Following this incident, ministers became more powerful than caliphs and interfered in their affairs until the caliphate fell at the hands of the Ayyubid dynasty, affiliated with the Abbasids.

As for the Ottomans, when Sultan Salim I conquered the Mamluk state, he took the Abbasid caliph with him to Istanbul, where historical narratives vary as to what exactly happened.
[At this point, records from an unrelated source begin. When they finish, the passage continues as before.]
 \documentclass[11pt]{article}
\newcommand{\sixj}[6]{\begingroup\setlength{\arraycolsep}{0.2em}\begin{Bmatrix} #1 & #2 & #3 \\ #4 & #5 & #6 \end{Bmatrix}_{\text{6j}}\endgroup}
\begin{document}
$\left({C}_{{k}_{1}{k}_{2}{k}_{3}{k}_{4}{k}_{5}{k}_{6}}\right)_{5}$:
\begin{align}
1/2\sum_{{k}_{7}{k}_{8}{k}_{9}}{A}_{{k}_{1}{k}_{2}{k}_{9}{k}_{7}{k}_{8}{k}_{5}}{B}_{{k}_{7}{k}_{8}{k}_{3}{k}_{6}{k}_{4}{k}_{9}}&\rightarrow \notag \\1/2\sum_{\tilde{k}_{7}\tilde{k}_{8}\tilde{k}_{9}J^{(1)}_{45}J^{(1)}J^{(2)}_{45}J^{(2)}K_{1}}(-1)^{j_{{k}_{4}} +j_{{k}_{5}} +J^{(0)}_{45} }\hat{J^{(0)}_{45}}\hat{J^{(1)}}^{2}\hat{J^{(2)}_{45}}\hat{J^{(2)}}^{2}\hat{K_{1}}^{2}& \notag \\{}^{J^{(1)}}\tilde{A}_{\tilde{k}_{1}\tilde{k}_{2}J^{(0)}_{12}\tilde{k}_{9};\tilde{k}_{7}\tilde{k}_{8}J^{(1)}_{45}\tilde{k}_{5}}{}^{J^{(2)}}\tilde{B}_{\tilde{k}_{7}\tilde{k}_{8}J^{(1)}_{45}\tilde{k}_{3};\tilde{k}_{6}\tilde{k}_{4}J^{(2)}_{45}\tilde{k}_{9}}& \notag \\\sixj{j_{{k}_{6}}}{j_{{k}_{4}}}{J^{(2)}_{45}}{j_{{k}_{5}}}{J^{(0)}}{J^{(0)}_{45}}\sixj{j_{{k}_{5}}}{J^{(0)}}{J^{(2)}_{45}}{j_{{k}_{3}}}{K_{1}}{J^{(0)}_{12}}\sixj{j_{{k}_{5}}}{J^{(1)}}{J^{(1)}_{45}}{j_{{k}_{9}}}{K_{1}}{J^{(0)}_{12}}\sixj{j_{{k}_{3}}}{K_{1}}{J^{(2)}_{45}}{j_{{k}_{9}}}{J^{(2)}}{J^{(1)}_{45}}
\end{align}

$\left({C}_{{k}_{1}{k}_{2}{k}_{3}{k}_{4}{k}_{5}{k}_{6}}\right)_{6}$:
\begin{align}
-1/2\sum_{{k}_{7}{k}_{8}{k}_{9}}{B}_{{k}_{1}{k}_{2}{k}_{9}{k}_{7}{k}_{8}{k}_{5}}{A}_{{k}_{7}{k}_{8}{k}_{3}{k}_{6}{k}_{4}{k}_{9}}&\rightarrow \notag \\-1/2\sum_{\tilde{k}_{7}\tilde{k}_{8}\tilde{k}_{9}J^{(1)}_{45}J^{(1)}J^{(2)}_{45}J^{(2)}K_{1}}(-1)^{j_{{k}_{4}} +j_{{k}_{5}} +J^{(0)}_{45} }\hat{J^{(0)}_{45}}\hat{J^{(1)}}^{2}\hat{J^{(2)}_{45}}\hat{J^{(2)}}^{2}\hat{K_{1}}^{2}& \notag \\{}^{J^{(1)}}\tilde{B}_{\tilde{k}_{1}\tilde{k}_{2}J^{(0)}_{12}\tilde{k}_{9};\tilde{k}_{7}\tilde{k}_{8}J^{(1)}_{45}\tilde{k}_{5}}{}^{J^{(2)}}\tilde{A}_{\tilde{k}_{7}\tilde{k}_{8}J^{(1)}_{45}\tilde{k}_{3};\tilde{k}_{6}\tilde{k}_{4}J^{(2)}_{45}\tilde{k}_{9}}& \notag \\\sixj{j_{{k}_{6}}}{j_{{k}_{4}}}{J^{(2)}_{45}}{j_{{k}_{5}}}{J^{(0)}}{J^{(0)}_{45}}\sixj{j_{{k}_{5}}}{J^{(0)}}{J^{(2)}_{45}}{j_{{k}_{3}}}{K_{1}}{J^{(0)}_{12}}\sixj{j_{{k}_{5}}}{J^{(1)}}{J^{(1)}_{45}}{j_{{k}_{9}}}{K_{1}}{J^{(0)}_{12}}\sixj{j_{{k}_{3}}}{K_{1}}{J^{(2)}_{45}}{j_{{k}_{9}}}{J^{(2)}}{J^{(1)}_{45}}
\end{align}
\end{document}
While some claim he forced the caliph to cede power to him through an official contract, others say there was no such a thing.

However, there is a consensus that the Abbasid caliphate did fall completely, and Ottoman sultans inherited the title, albeit they used it only when they needed to appeal to people’s religious and spiritual emotions.

The Ottoman caliphate also witnessed its share of autocracy, either by the army or by the “prime ministers”. In 1924, the caliphate officially ended at the hands of the Turkish leader Mustafa Kemal Ataturk.

Where is the Caliphate Today?

On June 29, 2014, ISIS, the terrorist organization in Iraq and Syria declared the creation of the “Islamic State” and proclaimed Ibrahim Awwad Ibrahim al-Badry, known as “Abu Bakr Al-Baghdadi” as their caliph.

The goal was double-folded: to appeal to the “nostalgia” that some Muslims feel towards the caliphate and to legitimize their operations. Al-Baghdadi appeared on stage wearing a classical Islamic black robe and Turban, a sign that history buffs understand and immediately associate with the Abbasid caliphate.

Generally speaking, Muslims who feel some kind of nostalgia want to reclaim the “glories” that are long gone, especially in light of religious texts that suggest the caliphate will turn into a monarchy before it re-emerges again, and ends with the emergence of the “Caliph of the end of time”, who rules the world with justice.

The “savior caliph/Mahdi” is mentioned repeatedly in Islamic literature. It did not begin with the fall of the caliphate in 1924, but rather with the gradual loss of caliphs’ power in previous centuries.